General linear group of degree three or higher is not ambivalent

Statement

Suppose ${\displaystyle R}$ is a commutative unital ring. Then, the general linear group of degree three ${\displaystyle GL(3,R)}$ is not an ambivalent group. In fact, for ${\displaystyle n\ge 3}$, the group ${\displaystyle GL(n,R)}$ is not an ambivalent group.

Proof

Case ${\displaystyle n=3}$

Given a matrix ${\displaystyle A}$ with characteristic polynomial ${\displaystyle x^3+k{x}^2+lx+m}$, with ${\displaystyle m}$ invertible, the characteristic polynomial of ${\displaystyle A^{-1}}$ is ${\displaystyle x^3+(l/m)x^2+(k/m)x+(1/m)}$. We need to choose values of ${\displaystyle k,l,m}$ such that these characteristic polynomials are distinct. Consider the case ${\displaystyle k=m=-1,l=0}$. Thus, ${\displaystyle A}$ has characteristic polynomial ${\displaystyle x^3-x^2-1}$ and ${\displaystyle A^{-1}}$ has characteristic polynomial ${\displaystyle x^3+x-1}$.

Explicitly, we could choose:

${\displaystyle A=\left(\begin{array}{ccc}0& 0& 1\\ 1& 0& 0\\ 0& 1& 1\\ \end{array}\right),A^{-1}=\left(\begin{array}{ccc}0& 1& 0\\ -1& 0& 1\\ 1& 0& 0\\ \end{array}\right)}$

These have different traces (1 and 0).
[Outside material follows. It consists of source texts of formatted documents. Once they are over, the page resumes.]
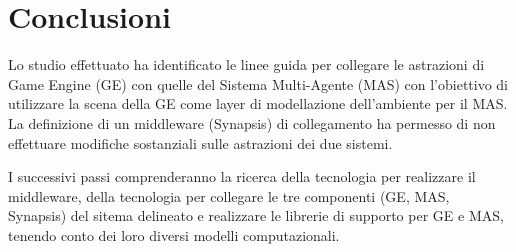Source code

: \chapter{Conclusioni}

Lo studio effettuato ha identificato le linee guida per collegare le astrazioni di Game Engine (GE) con quelle del Sistema Multi-Agente (MAS) con l'obiettivo di utilizzare la scena della GE come layer di modellazione dell'ambiente per il MAS. La definizione di un middleware (Synapsis) di collegamento ha permesso di non effettuare modifiche sostanziali sulle astrazioni dei due sistemi.

\medskip

I successivi passi comprenderanno la ricerca della tecnologia per realizzare il middleware, della tecnologia per collegare le tre componenti (GE, MAS, Synapsis) del sitema delineato e realizzare le librerie di supporto per GE e MAS, tenendo conto dei loro diversi modelli computazionali. 

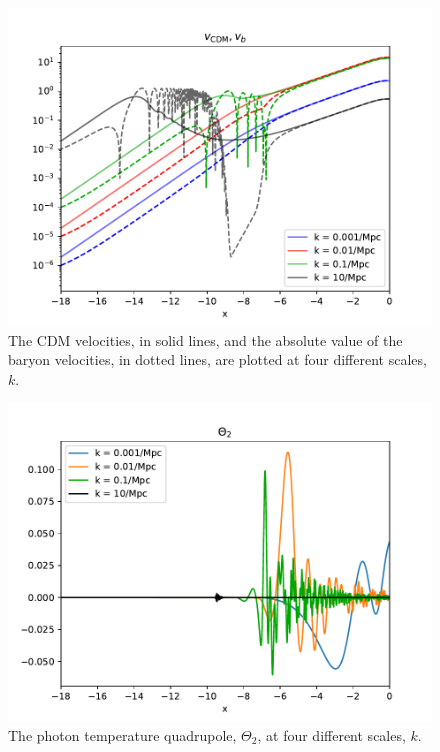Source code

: \documentclass{aa}
\begin{document}
\begin{figure}[h!]
   \includegraphics[scale=0.6]{../figures/milestone3/v_cdm_v_b.pdf}
   \caption{The CDM velocities, in solid lines, and the absolute value of the baryon velocities,
   in dotted lines, are plotted at four different scales, $k$.}\label{fig:v_cdm_v_b}
\end{figure}

\begin{figure}[h!]
   \includegraphics[scale=0.65]{../figures/milestone3/theta_2.pdf}
   \caption{The photon temperature quadrupole, $\Theta_2$, at four different scales, $k$.}\label{fig:theta2}
\end{figure}
\end{document}
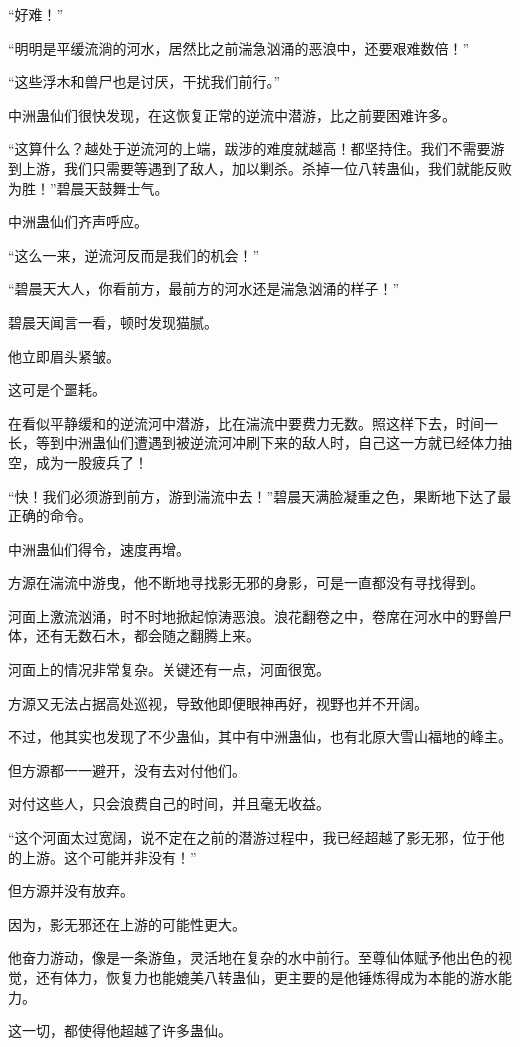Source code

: \begin{this_body}
“好难！”

“明明是平缓流淌的河水，居然比之前湍急汹涌的恶浪中，还要艰难数倍！”

“这些浮木和兽尸也是讨厌，干扰我们前行。”

中洲蛊仙们很快发现，在这恢复正常的逆流中潜游，比之前要困难许多。

“这算什么？越处于逆流河的上端，跋涉的难度就越高！都坚持住。我们不需要游到上游，我们只需要等遇到了敌人，加以剿杀。杀掉一位八转蛊仙，我们就能反败为胜！”碧晨天鼓舞士气。

中洲蛊仙们齐声呼应。

“这么一来，逆流河反而是我们的机会！”

“碧晨天大人，你看前方，最前方的河水还是湍急汹涌的样子！”

碧晨天闻言一看，顿时发现猫腻。

他立即眉头紧皱。

这可是个噩耗。

在看似平静缓和的逆流河中潜游，比在湍流中要费力无数。照这样下去，时间一长，等到中洲蛊仙们遭遇到被逆流河冲刷下来的敌人时，自己这一方就已经体力抽空，成为一股疲兵了！

“快！我们必须游到前方，游到湍流中去！”碧晨天满脸凝重之色，果断地下达了最正确的命令。

中洲蛊仙们得令，速度再增。

方源在湍流中游曳，他不断地寻找影无邪的身影，可是一直都没有寻找得到。

河面上激流汹涌，时不时地掀起惊涛恶浪。浪花翻卷之中，卷席在河水中的野兽尸体，还有无数石木，都会随之翻腾上来。

河面上的情况非常复杂。关键还有一点，河面很宽。

方源又无法占据高处巡视，导致他即便眼神再好，视野也并不开阔。

不过，他其实也发现了不少蛊仙，其中有中洲蛊仙，也有北原大雪山福地的峰主。

但方源都一一避开，没有去对付他们。

对付这些人，只会浪费自己的时间，并且毫无收益。

“这个河面太过宽阔，说不定在之前的潜游过程中，我已经超越了影无邪，位于他的上游。这个可能并非没有！”

但方源并没有放弃。

因为，影无邪还在上游的可能性更大。

他奋力游动，像是一条游鱼，灵活地在复杂的水中前行。至尊仙体赋予他出色的视觉，还有体力，恢复力也能媲美八转蛊仙，更主要的是他锤炼得成为本能的游水能力。

这一切，都使得他超越了许多蛊仙。


\end{this_body}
Note that the example works even over field:F2 and rings of characteristic two.

Case of higher ${\displaystyle n}$

We can pad the example given above with the identity matrix, i.e., using ${\displaystyle A}$ and ${\displaystyle A^{-1}}$ as above, set:

${\displaystyle B=\left(\begin{array}{cc}A& 0\\ 0& I_{n-3}\\ \end{array}\right),B^{-1}=\left(\begin{array}{cc}{A}^{-1}& 0\\ 0& I_{n-3}\\ \end{array}\right)}$